Equinix signs on for Florida-Brazil subsea cable

Equinix will aid the Monet Consortium in building out a subsea cable between Florida and Brazil, along with a cable-landing station and datacentre.
Written by Corinne Reichert, Contributor

Datacentre and internet exchange company Equinix has announced signing on as a strategic partner with the Monet Consortium, which is constructing and deploying an "industry first" open submarine cable, an integrated cable-landing station, and a multi-tenant datacentre for collocation and interconnection.

Specifically, Equinix will host Monet's Florida-to-Brazil cable-landing equipment directly in its MI3 IBX datacentre, with the company touting faster deployment, a simplified network design, more interconnection opportunities, and easier onward transport.

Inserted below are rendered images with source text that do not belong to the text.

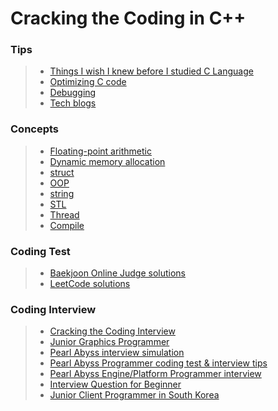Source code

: # Cracking the Coding in C++

### Tips
>  - [Things I wish I knew before I studied C Language](https://modoocode.com/315)
>  - [Optimizing C code](https://modoocode.com/129)
>  - [Debugging](https://modoocode.com/31)
>  - [Tech blogs](https://github.com/liboto00/cracking-the-coding-in-cpp/blob/master/tech-blogs.md)

### Concepts
>  - [Floating-point arithmetic](https://modoocode.com/attachment/%EB%AA%A8%EB%93%A0%20%EC%BB%B4%ED%93%A8%ED%84%B0%20%EA%B3%BC%ED%95%99%EC%9E%90%EA%B0%80%20%EC%95%8C%EC%95%84%EC%95%BC%20%ED%95%A0%20%EB%B6%80%EB%8F%99%20%EC%86%8C%EC%88%98%EC%A0%90%EC%9D%98%20%EB%AA%A8%EB%93%A0%EA%B2%83.pdf)
>  - [Dynamic memory allocation](https://modoocode.com/169)
>  - [struct](https://modoocode.com/55)
>  - [OOP](https://modoocode.com/172)
>  - [string](https://modoocode.com/198)
>  - [STL](https://modoocode.com/219)
>  - [Thread](https://modoocode.com/269)
>  - [Compile](https://modoocode.com/319)

### Coding Test
>  - [Baekjoon Online Judge solutions](https://github.com/tony9402/baekjoon)
>  - [LeetCode solutions](https://github.com/kamyu104/LeetCode-Solutions)
  
### Coding Interview
>  - [Cracking the Coding Interview](https://www.amazon.com/Cracking-Coding-Interview-Programming-Questions/dp/0984782850/ref=sr_1_1?crid=1E59I76S8K0OJ&keywords=cracking+the+coding+interview&qid=1687845251&sprefix=cracking+the+coding+interview%2Caps%2C258&sr=8-1)
>  - [Junior Graphics Programmer](https://erkaman.github.io/posts/junior_graphics_programmer_interview.html)
>  - [Pearl Abyss interview simulation](https://www.youtube.com/watch?v=hohQLVYs3Pw&pp=ygUW7Y6E7Ja067mE7IqkIOyduO2EsOu3sA%3D%3D)
>  - [Pearl Abyss Programmer coding test & interview tips](https://www.youtube.com/watch?v=w1kcHg-6XNU)
>  - [Pearl Abyss Engine/Platform Programmer interview](https://www.youtube.com/watch?v=12ylj9lXkK0)
>  - [Interview Question for Beginner](https://github.com/JaeYeopHan/Interview_Question_for_Beginner)
>  - [Junior Client Programmer in South Korea](https://github.com/Romanticism-GameDeveloper/GameDeveloper-Client-Interview)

The Monet Florida subsea cable will allow for content distribution to South America, with Equinix collaborating with carriage service providers on network and cloud technology to meet the increasingly data-heavy needs of consumers.

"As data traffic continues to grow from Facebook videos and Instagram selfies to Office 365 sessions and IoT connected devices, there is an unprecedented surge in construction of new submarine cables that currently carry 99 percent of this and all internet traffic between continents," Equinix CTO Ihab Tarazi said.

"The investors in these new submarine cable systems, which now include large cloud service providers and content companies, are finding that when these submarine cables terminate on land, Equinix datacentres are the optimal location to immediately connect these point-to-point submarine cables into a single location that directly connects to thousands of networks."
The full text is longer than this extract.